= Beginning of Section =

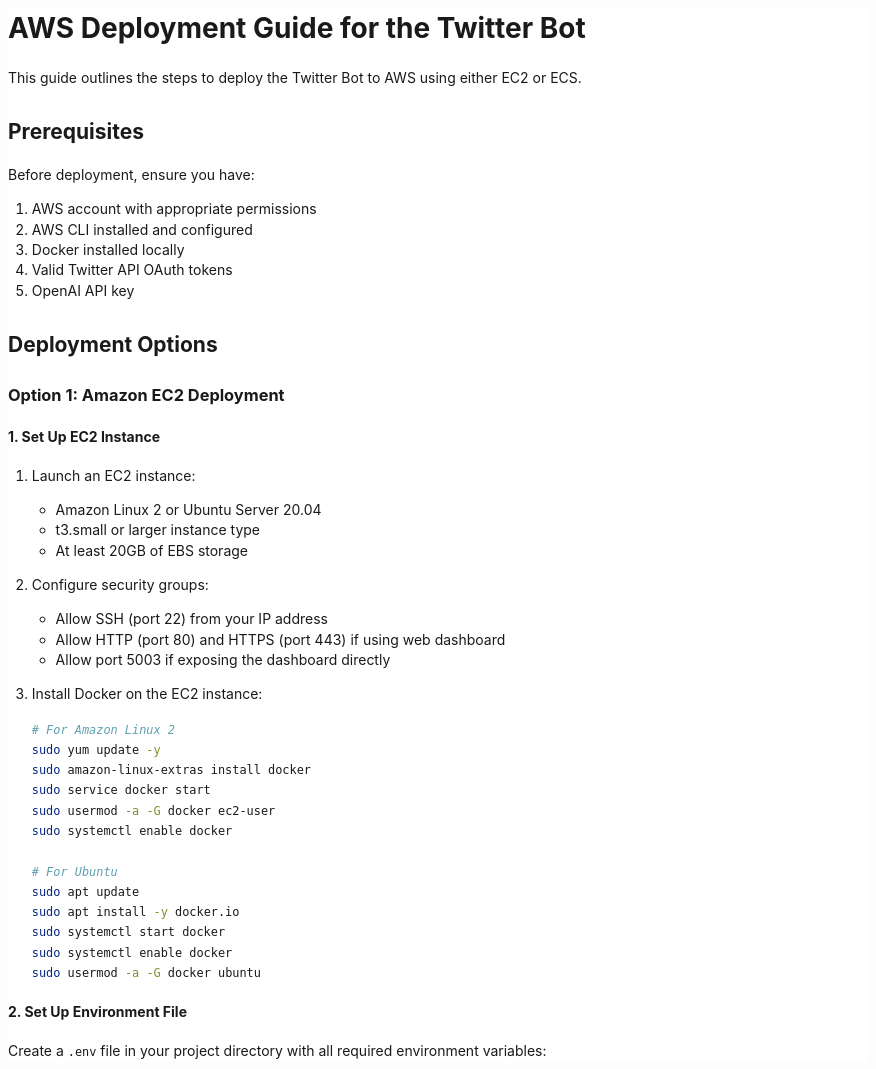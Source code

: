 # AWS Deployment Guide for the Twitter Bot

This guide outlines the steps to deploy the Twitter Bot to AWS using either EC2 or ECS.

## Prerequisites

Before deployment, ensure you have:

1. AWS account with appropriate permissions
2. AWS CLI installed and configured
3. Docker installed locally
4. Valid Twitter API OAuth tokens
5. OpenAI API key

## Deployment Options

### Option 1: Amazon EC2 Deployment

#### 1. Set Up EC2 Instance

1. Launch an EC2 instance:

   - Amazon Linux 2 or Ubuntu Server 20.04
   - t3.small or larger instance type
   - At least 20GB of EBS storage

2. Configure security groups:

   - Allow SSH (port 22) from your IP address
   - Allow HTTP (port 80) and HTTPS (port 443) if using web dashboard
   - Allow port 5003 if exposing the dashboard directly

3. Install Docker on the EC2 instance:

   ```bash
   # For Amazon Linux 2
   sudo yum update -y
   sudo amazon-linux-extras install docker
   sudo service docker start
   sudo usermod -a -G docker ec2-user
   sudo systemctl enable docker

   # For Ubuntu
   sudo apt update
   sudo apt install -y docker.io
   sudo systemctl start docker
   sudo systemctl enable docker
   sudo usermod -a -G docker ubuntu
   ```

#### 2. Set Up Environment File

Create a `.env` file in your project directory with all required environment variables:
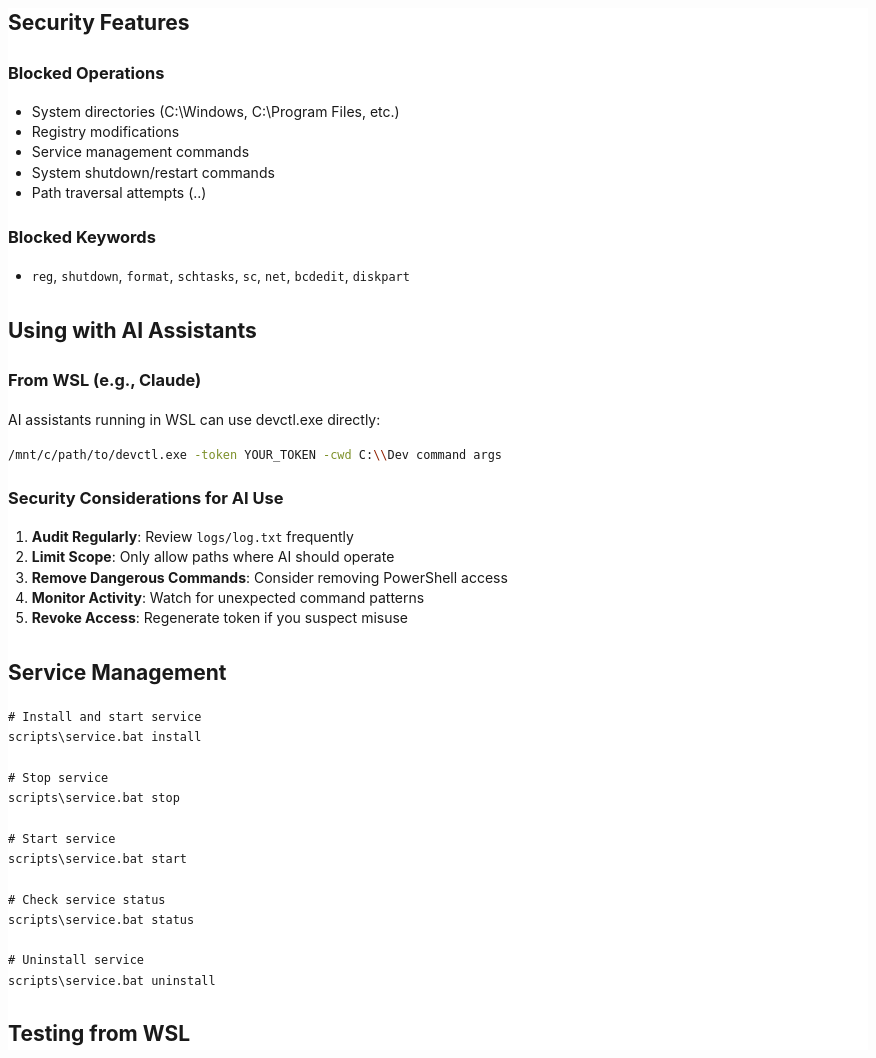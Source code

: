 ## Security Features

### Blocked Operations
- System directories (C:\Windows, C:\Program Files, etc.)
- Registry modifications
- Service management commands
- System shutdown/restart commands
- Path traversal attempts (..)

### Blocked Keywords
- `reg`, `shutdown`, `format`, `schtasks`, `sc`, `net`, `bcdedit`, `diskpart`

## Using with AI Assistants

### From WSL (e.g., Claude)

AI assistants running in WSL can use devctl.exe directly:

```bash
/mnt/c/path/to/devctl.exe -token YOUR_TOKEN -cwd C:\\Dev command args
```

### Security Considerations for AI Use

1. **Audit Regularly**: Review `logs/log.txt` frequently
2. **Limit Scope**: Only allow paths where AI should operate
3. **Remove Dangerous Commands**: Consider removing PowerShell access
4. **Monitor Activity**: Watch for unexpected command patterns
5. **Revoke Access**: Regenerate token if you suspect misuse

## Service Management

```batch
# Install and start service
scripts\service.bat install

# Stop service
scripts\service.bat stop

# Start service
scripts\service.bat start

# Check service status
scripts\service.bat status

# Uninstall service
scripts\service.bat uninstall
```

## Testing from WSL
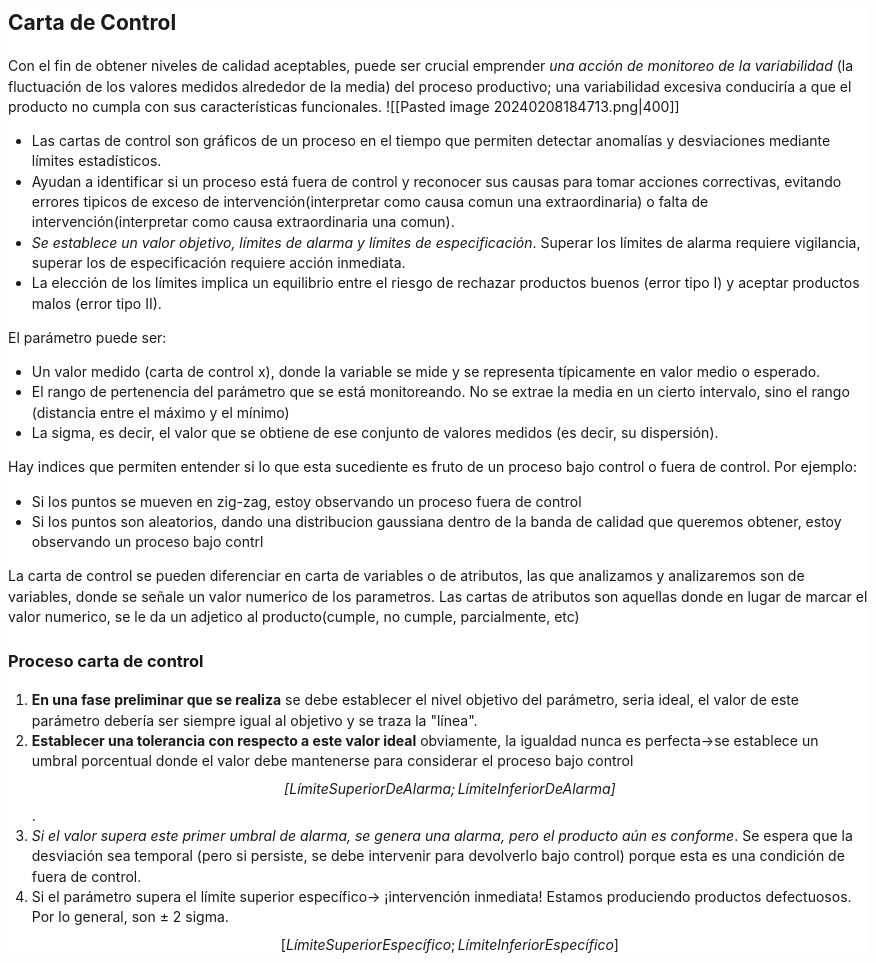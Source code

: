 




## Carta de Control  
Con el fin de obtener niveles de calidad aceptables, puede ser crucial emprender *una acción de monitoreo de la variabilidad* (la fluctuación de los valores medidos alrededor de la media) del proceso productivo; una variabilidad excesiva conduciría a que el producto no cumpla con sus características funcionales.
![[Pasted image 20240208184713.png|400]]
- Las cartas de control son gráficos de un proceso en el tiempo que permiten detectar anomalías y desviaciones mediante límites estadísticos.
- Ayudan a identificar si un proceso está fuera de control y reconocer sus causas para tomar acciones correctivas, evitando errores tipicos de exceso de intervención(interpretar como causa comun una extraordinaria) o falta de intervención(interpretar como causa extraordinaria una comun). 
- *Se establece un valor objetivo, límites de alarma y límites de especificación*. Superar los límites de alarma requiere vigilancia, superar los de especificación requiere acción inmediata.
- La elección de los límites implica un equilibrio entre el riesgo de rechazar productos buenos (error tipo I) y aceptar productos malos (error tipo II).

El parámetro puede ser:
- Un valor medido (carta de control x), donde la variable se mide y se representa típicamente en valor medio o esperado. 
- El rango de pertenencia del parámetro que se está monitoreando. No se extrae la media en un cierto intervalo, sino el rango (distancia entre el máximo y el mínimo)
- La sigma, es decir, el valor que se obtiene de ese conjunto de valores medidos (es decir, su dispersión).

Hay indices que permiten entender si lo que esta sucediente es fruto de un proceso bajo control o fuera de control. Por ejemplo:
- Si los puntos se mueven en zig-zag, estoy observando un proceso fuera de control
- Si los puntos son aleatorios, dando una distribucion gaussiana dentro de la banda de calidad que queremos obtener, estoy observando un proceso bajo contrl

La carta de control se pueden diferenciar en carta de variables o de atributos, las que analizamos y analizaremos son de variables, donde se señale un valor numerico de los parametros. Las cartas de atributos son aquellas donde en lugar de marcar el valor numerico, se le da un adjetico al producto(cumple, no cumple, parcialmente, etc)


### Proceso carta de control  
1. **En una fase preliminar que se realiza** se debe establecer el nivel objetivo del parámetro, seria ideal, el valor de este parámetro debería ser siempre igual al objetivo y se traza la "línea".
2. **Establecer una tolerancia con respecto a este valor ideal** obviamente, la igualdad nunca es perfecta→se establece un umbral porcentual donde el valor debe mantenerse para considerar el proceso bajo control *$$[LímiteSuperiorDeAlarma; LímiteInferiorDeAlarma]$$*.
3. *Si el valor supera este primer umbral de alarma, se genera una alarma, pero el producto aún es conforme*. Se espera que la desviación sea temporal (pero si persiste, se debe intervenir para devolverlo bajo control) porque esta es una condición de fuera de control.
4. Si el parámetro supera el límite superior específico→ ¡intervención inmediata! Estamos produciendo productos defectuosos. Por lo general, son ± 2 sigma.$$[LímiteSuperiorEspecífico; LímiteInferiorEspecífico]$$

= End of Section =

Your assignment:
Output the records exactly, pictures excluded.

Written reply:
Source code

: # AWS Deployment Guide for the Twitter Bot

This guide outlines the steps to deploy the Twitter Bot to AWS using either EC2 or ECS.

## Prerequisites

Before deployment, ensure you have:

1. AWS account with appropriate permissions
2. AWS CLI installed and configured
3. Docker installed locally
4. Valid Twitter API OAuth tokens
5. OpenAI API key

## Deployment Options

### Option 1: Amazon EC2 Deployment

#### 1. Set Up EC2 Instance

1. Launch an EC2 instance:

   - Amazon Linux 2 or Ubuntu Server 20.04
   - t3.small or larger instance type
   - At least 20GB of EBS storage

2. Configure security groups:

   - Allow SSH (port 22) from your IP address
   - Allow HTTP (port 80) and HTTPS (port 443) if using web dashboard
   - Allow port 5003 if exposing the dashboard directly

3. Install Docker on the EC2 instance:

   ```bash
   # For Amazon Linux 2
   sudo yum update -y
   sudo amazon-linux-extras install docker
   sudo service docker start
   sudo usermod -a -G docker ec2-user
   sudo systemctl enable docker

   # For Ubuntu
   sudo apt update
   sudo apt install -y docker.io
   sudo systemctl start docker
   sudo systemctl enable docker
   sudo usermod -a -G docker ubuntu
   ```

#### 2. Set Up Environment File

Create a `.env` file in your project directory with all required environment variables:
Source code

: ## Security Features

### Blocked Operations
- System directories (C:\Windows, C:\Program Files, etc.)
- Registry modifications
- Service management commands
- System shutdown/restart commands
- Path traversal attempts (..)

### Blocked Keywords
- `reg`, `shutdown`, `format`, `schtasks`, `sc`, `net`, `bcdedit`, `diskpart`

## Using with AI Assistants

### From WSL (e.g., Claude)

AI assistants running in WSL can use devctl.exe directly:

```bash
/mnt/c/path/to/devctl.exe -token YOUR_TOKEN -cwd C:\\Dev command args
```

### Security Considerations for AI Use

1. **Audit Regularly**: Review `logs/log.txt` frequently
2. **Limit Scope**: Only allow paths where AI should operate
3. **Remove Dangerous Commands**: Consider removing PowerShell access
4. **Monitor Activity**: Watch for unexpected command patterns
5. **Revoke Access**: Regenerate token if you suspect misuse

## Service Management

```batch
# Install and start service
scripts\service.bat install

# Stop service
scripts\service.bat stop

# Start service
scripts\service.bat start

# Check service status
scripts\service.bat status

# Uninstall service
scripts\service.bat uninstall
```

## Testing from WSL
Source code

: 




## Carta de Control  
Con el fin de obtener niveles de calidad aceptables, puede ser crucial emprender *una acción de monitoreo de la variabilidad* (la fluctuación de los valores medidos alrededor de la media) del proceso productivo; una variabilidad excesiva conduciría a que el producto no cumpla con sus características funcionales.
![[Pasted image 20240208184713.png|400]]
- Las cartas de control son gráficos de un proceso en el tiempo que permiten detectar anomalías y desviaciones mediante límites estadísticos.
- Ayudan a identificar si un proceso está fuera de control y reconocer sus causas para tomar acciones correctivas, evitando errores tipicos de exceso de intervención(interpretar como causa comun una extraordinaria) o falta de intervención(interpretar como causa extraordinaria una comun). 
- *Se establece un valor objetivo, límites de alarma y límites de especificación*. Superar los límites de alarma requiere vigilancia, superar los de especificación requiere acción inmediata.
- La elección de los límites implica un equilibrio entre el riesgo de rechazar productos buenos (error tipo I) y aceptar productos malos (error tipo II).

El parámetro puede ser:
- Un valor medido (carta de control x), donde la variable se mide y se representa típicamente en valor medio o esperado. 
- El rango de pertenencia del parámetro que se está monitoreando. No se extrae la media en un cierto intervalo, sino el rango (distancia entre el máximo y el mínimo)
- La sigma, es decir, el valor que se obtiene de ese conjunto de valores medidos (es decir, su dispersión).

Hay indices que permiten entender si lo que esta sucediente es fruto de un proceso bajo control o fuera de control. Por ejemplo:
- Si los puntos se mueven en zig-zag, estoy observando un proceso fuera de control
- Si los puntos son aleatorios, dando una distribucion gaussiana dentro de la banda de calidad que queremos obtener, estoy observando un proceso bajo contrl

La carta de control se pueden diferenciar en carta de variables o de atributos, las que analizamos y analizaremos son de variables, donde se señale un valor numerico de los parametros. Las cartas de atributos son aquellas donde en lugar de marcar el valor numerico, se le da un adjetico al producto(cumple, no cumple, parcialmente, etc)


### Proceso carta de control  
1. **En una fase preliminar que se realiza** se debe establecer el nivel objetivo del parámetro, seria ideal, el valor de este parámetro debería ser siempre igual al objetivo y se traza la "línea".
2. **Establecer una tolerancia con respecto a este valor ideal** obviamente, la igualdad nunca es perfecta→se establece un umbral porcentual donde el valor debe mantenerse para considerar el proceso bajo control *$$[LímiteSuperiorDeAlarma; LímiteInferiorDeAlarma]$$*.
3. *Si el valor supera este primer umbral de alarma, se genera una alarma, pero el producto aún es conforme*. Se espera que la desviación sea temporal (pero si persiste, se debe intervenir para devolverlo bajo control) porque esta es una condición de fuera de control.
4. Si el parámetro supera el límite superior específico→ ¡intervención inmediata! Estamos produciendo productos defectuosos. Por lo general, son ± 2 sigma.$$[LímiteSuperiorEspecífico; LímiteInferiorEspecífico]$$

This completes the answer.